Esse blog é feito com cerveja!

Em busca de maior visibilidade para meu blog, resolvi participar do movimento Esse blog é feito com cerveja, para ganhar a associação automática da Liga dos blogueiros de Saco Roxo. O que eu deveria ter feito era me encher de cana, ficar às quedas e escrever chapadão, trocando letras e tudo mais, como todo bom bêbado. Tentei e não deu certo.

Tentei reunir os Confrontadores para tomar parte desta odisséia, mas o S furou, preferiu ficar com sua Dama Branca, o que prova que ele também tem saco roxo, sem precisar participar do desafio. Assim, saímos aqui de casa eu, Frank Z e Martelo. Às 17:38 compramos long necks (bohemia) numa loja de conveniência e começamos a beber no ônibus (o porre seria no Crato, cidade vizinha, pois lá tem os melhores bares da região). No caminho, liguei para Padmé, minha doidinha, pois beber só com machos não tem muita graça (até tem, mas com mulher tem mais). Às 18:16 chegamos ao Cancela, que possui a cerveja mais gelada da região e realmente começamo. 18:20 chegam uns cafuçus (acho que um deles era bicha enrustida) pra denegrir o ambiente com música de baixa qualidade. 18:50 saímos de lá. 19:17 tomamos a porra da Sol e vimos o quanto ruim aquilo é. 19:37 chegamos em um barzinho fuleragem, compramos brahmas em lata e partimos pra outro melhor. A partir daí decidi parar de tomar notas. Chegamos num bar e bebemos. Bebemos mais. Mais ainda. E mais. Eis as fotos.

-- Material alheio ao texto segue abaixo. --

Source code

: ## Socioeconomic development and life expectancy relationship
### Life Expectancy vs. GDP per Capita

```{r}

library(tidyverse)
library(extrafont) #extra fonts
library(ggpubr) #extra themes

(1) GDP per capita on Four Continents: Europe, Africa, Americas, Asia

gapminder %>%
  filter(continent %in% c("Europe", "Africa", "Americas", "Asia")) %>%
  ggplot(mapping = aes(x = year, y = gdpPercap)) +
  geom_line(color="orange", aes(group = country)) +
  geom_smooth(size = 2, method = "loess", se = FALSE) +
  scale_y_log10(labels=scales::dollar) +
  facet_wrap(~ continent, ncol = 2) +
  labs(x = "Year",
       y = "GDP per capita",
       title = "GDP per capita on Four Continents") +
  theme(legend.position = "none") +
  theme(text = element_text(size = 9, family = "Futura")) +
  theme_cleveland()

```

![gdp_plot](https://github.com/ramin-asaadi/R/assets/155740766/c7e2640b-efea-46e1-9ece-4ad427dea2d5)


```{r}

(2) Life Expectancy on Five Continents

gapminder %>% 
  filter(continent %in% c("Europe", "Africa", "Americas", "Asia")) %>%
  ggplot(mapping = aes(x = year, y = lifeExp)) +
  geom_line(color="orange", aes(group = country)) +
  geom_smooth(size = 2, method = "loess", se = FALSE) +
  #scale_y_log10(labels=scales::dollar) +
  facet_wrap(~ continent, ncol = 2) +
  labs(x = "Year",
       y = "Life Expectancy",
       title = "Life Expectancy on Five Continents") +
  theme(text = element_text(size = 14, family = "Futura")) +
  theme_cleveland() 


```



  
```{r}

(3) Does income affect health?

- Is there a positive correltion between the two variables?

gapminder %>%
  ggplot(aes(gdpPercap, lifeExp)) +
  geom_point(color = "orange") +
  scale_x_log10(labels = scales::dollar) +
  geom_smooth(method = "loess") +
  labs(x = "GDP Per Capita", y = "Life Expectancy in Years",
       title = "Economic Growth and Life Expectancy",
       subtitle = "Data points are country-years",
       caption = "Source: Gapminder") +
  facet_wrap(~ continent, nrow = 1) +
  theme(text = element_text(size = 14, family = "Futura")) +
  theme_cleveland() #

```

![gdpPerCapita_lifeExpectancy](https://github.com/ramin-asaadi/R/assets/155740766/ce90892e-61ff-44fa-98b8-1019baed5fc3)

Frank Z, Padmé, eu e Martelo

eu e meus amores

Martelo Bêbado

Frank Z e eu trabalhando

Até a câmera tava bêbada

Tarde pra caralho, resolvemos voltar pra casa (o barzinho ia fechar) e escrever no blog. Mas eu fui detido. Seduzido pelas belas pernas da linda Padmé e desisti de escrever. Porra, queimem meu computador, façam qualquer merda, mas jamais, jamais, deixaria uma mulher (ainda mais essa) pra escrever pra porra dum blog! Afinal, tenho saco roxo…

As pernas

Mas pra não dizer que não criei nada bêbado, houve uma conversa entre eu e Frank Z que Martelo anotou. Frank Z dizia que escrever é virar a alma ao avesso. Eu respondi:

escrever não é virar a alma ao avesso: é lavá-la, virá-la ao avesso, batê-la, estender ao sol em frente à porta, pendurada de poste a poste e gritar ao povo: ‘Vejam, minha alma! Vejam-na chorar…’”.

Apesar do blog não ter sido feito com cerveja, o blogueiro é movido a cerveja.